Problem to work on -
With the line that contains "Boxes icon provided" as the final line, return every line from the start of the data below exactly.

Saved data entries:
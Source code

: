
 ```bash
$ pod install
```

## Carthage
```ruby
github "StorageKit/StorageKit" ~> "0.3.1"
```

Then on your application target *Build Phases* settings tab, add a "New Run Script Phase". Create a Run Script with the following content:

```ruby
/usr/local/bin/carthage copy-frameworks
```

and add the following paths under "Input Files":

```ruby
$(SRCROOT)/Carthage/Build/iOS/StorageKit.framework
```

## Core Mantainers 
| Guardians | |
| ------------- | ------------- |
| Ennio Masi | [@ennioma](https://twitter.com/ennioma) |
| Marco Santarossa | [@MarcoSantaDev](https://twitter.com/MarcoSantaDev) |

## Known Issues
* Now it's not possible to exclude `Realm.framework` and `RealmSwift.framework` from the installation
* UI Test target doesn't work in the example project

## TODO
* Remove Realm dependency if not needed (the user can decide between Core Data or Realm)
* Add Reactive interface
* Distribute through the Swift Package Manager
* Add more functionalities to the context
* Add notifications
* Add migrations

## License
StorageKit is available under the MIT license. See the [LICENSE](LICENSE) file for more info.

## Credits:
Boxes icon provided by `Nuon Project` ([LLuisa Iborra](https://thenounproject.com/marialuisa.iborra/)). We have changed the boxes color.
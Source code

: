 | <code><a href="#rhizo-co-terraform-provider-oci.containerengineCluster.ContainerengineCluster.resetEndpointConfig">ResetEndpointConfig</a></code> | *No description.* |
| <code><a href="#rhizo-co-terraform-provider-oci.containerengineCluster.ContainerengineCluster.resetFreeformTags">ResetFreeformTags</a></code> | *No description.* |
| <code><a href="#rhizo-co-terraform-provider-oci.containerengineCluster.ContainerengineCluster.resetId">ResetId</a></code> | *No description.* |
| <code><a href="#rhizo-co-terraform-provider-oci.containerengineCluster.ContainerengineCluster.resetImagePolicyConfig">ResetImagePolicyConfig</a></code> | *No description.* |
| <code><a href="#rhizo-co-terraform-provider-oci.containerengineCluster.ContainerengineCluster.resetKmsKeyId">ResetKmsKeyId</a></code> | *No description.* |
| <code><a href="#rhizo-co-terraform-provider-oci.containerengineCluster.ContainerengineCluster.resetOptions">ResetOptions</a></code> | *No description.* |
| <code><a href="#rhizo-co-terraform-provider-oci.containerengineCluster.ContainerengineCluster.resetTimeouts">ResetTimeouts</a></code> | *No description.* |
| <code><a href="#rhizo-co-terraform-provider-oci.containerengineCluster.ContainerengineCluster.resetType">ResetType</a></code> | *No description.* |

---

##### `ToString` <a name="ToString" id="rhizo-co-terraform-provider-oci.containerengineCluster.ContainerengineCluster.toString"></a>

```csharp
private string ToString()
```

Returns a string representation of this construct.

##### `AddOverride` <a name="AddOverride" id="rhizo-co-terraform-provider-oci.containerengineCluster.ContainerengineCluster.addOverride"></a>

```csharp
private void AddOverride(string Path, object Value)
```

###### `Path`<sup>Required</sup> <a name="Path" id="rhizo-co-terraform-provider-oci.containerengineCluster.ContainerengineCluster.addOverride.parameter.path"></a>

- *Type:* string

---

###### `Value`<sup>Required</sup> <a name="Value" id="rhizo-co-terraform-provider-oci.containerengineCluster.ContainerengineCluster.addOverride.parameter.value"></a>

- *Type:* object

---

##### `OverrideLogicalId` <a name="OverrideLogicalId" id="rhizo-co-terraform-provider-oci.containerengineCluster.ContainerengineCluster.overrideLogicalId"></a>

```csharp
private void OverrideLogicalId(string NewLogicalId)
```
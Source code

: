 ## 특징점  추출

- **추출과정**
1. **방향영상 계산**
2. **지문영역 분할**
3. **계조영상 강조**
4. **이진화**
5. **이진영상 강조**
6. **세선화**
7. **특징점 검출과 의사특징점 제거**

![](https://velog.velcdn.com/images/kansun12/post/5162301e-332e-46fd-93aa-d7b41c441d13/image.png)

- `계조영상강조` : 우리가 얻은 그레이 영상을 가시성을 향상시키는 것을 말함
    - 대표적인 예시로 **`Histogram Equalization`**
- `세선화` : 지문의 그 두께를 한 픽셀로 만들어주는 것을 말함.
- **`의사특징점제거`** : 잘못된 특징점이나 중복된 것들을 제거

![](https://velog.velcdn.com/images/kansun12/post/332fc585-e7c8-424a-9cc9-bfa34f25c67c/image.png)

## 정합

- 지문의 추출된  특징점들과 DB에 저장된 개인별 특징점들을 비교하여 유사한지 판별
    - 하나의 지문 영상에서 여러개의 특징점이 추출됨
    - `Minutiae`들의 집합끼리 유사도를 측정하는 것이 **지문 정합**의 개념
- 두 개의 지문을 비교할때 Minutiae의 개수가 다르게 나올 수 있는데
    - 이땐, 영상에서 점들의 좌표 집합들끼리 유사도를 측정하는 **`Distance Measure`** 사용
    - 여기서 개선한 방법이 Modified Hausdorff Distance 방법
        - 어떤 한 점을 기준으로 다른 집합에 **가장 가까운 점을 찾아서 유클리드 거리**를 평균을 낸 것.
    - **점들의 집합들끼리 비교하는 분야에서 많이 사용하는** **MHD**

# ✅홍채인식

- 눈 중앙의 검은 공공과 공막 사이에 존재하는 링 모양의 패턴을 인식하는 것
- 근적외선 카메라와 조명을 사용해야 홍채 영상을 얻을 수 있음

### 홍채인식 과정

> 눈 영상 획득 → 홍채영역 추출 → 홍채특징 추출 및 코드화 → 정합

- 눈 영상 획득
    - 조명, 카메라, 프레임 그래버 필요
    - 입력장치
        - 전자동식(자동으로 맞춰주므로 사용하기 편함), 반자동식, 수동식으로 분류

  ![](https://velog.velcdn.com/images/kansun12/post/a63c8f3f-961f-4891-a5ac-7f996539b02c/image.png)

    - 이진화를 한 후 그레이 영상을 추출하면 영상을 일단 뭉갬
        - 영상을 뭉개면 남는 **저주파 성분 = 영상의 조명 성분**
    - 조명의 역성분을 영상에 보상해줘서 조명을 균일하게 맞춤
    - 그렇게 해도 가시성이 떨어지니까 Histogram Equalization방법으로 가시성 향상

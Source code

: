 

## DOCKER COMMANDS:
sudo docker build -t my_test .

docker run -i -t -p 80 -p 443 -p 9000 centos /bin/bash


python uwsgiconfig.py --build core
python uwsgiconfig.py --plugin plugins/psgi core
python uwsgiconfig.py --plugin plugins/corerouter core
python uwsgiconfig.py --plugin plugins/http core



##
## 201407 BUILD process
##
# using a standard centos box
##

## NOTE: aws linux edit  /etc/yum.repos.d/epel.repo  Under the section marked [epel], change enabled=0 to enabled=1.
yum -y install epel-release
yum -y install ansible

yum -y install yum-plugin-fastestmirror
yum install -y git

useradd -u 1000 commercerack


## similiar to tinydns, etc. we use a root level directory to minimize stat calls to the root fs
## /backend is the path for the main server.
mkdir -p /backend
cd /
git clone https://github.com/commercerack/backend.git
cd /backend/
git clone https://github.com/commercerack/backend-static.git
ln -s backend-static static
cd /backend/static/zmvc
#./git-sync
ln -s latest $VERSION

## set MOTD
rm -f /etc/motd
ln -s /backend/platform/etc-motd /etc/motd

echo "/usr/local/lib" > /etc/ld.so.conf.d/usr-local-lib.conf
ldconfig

Answer section -
Source code

:
 ```bash
$ pod install
```

## Carthage
```ruby
github "StorageKit/StorageKit" ~> "0.3.1"
```

Then on your application target *Build Phases* settings tab, add a "New Run Script Phase". Create a Run Script with the following content:

```ruby
/usr/local/bin/carthage copy-frameworks
```

and add the following paths under "Input Files":

```ruby
$(SRCROOT)/Carthage/Build/iOS/StorageKit.framework
```

## Core Mantainers 
| Guardians | |
| ------------- | ------------- |
| Ennio Masi | [@ennioma](https://twitter.com/ennioma) |
| Marco Santarossa | [@MarcoSantaDev](https://twitter.com/MarcoSantaDev) |

## Known Issues
* Now it's not possible to exclude `Realm.framework` and `RealmSwift.framework` from the installation
* UI Test target doesn't work in the example project

## TODO
* Remove Realm dependency if not needed (the user can decide between Core Data or Realm)
* Add Reactive interface
* Distribute through the Swift Package Manager
* Add more functionalities to the context
* Add notifications
* Add migrations

## License
StorageKit is available under the MIT license. See the [LICENSE](LICENSE) file for more info.

## Credits:
Boxes icon provided by `Nuon Project` ([LLuisa Iborra](https://thenounproject.com/marialuisa.iborra/)). We have changed the boxes color.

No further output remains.